Thursday, November 20, 2025

The New Climate ‘Realism’

 

The New Climate ‘Realism’

Is it time to acclimate to global warming?
Brazil’s President Luiz Inacio Lula da Silva greets Spain’s Prime Minister Pedro Sanchez, as they and other delegates gather for a photo in Belem, Brazil, ahead of the United Nations Climate Change Conference (OSV News photo/Adriano Machado, Reuters).

It’s possible to acclimate to pain. Even when treated with analgesic drugs, chronic pain can raise our tolerance for general discomfort. To a point, the capacity to tolerate pain likely confers an evolutionary advantage: more robust, pain-tolerant humans end up living long, miserable lives and dominating the gene pool. 

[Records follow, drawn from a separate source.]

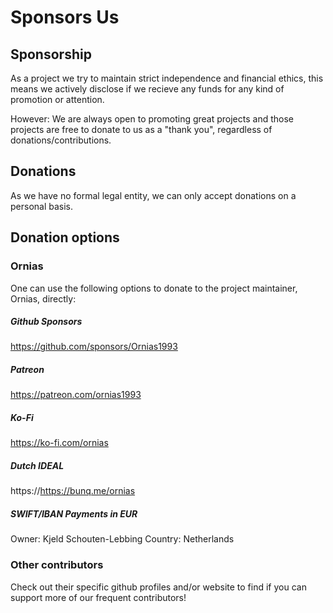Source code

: # Sponsors Us

## Sponsorship

As a project we try to maintain strict independence and financial ethics, this means we actively disclose if we recieve any funds for any kind of promotion or attention.

However: We are always open to promoting great projects and those projects are free to donate to us as a "thank you", regardless of donations/contributions.

## Donations

As we have no formal legal entity, we can only accept donations on a personal basis.

## Donation options

### Ornias

One can use the following options to donate to the project maintainer, Ornias, directly:

##### Github Sponsors

https://github.com/sponsors/Ornias1993

##### Patreon

https://patreon.com/ornias1993

##### Ko-Fi

https://ko-fi.com/ornias

##### Dutch IDEAL

https://https://bunq.me/ornias

##### SWIFT/IBAN Payments in EUR

Owner: Kjeld Schouten-Lebbing
Country: Netherlands

### Other contributors

Check out their specific github profiles and/or website to find if you can support more of our frequent contributors!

But how far can we push this at the whole-species level? Should a shrug and a “meh—we’ll get used to it” be policy options when we’re facing what many consider an existential threat? Shapers of climate policy may find out soon enough. The COP30 climate summit opened in Belém, Brazil, on November 10 against the backdrop of a new spirit of “climate realism” that prioritizes literal acclimation to climate change.

Participants at COP30—the latest iteration of the United Nations Framework Convention on Climate Change (UNFCCC)—have been quibbling over the soporific details of COemissions goals and the meticulously parsed language of final declarations and pledges, as they had during the previous twenty-nine meetings. Meanwhile, the hopes of many at home were lower than ever. Delegates arrived in Brazil amid growing skepticism that these annual gatherings will ever accomplish what the UNFCC charged the “Congress of Parties” with accomplishing in Rio de Janeiro in 1992: namely, halting anthropogenic warming. Indeed, there’s a growing sense that this goal needs to be rethought.

Is climate instability more a reality to which we can adapt than a dystopia to be avoided at all costs? Axios reported recently that a projection by RystadEnergy analysts sets the most probable temperature increase in the coming years at 1.8 to 2.1 degrees Celsius over preindustrial temperatures—well above the 1.5-degree marker that emerged as a target in climate talks over the last decade. But, despite the best intentions of COP participants, what was once a doomsday scenario is now being reframed as just another ongoing hassle we’ll be muddling through for generations to come. 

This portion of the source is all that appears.